囲碁にまつわる言葉(ヨ)
2025/3/10

「狂詩と狂歌」
江戸時代中期に活躍し、東の蜀山人、西の銅脈と並び称された京都の狂詩作家である銅脈。囲碁を詠んだ作品が残されている。
観棋 棋を観る
日待庚申待 日待ち庚申待ち
寄逢偶打棋 寄り逢いて偶々棋を打つ
漸覚四目殺 漸く四目殺しを覚えしが
未知二間飛 未だ二間飛びを知らず
下手横好忘飯時 下手の横好き飯時を忘れ
助言見請責合危 助言謂われて責め合い危うし
思案仕尽下石処 思案し尽くし石を下ろす処
堰耶劫耶濠無知 堰か劫か濠(くら)くて知る無し
庚申の日の夜、眠っているうちに、体内の虫が、天帝に平素の行いを告げ口する。
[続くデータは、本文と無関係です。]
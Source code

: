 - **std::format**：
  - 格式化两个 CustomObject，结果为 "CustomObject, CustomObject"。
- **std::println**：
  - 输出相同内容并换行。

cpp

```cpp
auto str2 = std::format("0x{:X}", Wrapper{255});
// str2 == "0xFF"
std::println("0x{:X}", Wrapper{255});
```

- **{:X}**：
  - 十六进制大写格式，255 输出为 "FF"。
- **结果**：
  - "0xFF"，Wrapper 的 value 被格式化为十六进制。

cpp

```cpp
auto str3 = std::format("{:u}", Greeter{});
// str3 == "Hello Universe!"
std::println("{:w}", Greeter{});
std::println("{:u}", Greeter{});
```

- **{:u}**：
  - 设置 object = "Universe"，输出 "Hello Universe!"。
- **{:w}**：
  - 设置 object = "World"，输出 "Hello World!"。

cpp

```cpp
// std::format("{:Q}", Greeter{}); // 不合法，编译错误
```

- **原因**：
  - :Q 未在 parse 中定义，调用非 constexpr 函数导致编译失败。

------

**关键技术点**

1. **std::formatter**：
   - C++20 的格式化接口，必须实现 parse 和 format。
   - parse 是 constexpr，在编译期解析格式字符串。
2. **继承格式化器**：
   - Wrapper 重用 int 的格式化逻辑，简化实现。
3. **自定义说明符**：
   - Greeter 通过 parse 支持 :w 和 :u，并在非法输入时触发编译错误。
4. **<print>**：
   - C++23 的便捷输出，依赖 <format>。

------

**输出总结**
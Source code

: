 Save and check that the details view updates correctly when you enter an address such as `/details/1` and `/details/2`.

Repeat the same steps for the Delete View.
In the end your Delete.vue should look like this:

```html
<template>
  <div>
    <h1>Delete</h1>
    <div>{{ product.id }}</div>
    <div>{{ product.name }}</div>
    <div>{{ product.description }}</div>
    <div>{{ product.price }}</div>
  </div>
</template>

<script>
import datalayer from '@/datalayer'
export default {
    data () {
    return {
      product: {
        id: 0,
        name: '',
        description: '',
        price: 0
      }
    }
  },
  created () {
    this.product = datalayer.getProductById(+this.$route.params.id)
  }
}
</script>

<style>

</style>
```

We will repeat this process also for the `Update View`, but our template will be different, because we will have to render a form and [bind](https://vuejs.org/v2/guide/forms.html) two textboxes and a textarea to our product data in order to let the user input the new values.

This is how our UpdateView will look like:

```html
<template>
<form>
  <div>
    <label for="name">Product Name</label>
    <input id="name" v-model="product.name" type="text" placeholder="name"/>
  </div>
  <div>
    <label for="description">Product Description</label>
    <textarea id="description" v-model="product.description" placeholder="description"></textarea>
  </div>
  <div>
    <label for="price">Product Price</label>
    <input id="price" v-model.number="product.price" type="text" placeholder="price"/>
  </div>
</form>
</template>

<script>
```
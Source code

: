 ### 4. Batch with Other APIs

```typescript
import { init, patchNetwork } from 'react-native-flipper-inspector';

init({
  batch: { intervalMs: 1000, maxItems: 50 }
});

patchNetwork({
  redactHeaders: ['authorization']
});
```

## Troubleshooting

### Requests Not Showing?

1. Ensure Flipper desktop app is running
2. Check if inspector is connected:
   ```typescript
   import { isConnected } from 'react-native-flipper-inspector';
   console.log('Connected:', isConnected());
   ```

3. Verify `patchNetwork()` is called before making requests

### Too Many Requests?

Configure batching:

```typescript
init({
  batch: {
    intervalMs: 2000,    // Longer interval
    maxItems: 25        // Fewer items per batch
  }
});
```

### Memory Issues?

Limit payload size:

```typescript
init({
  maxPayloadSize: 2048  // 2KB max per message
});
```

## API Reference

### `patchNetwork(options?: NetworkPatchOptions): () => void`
告げ口をもとに、天帝から罰を受ける。それをさせないように、庚申講の仲間と徹夜をして眠らないようにする。江戸時代に庶民の間に流行した庚申信仰の行事。朝になって虫が体内から出られなくなるまで、たっぷり時間がある。暇つぶしに囲碁(棋)をしたものだろう。そのときの笊碁を揶揄した歌である。囲碁の初歩的な手を知らないことを茶化して詠んでいる。ただし、銅脈が笊碁であったかどうかは別の問題である。むしろ、相当な打ち手であったと考えたほうが自然かも。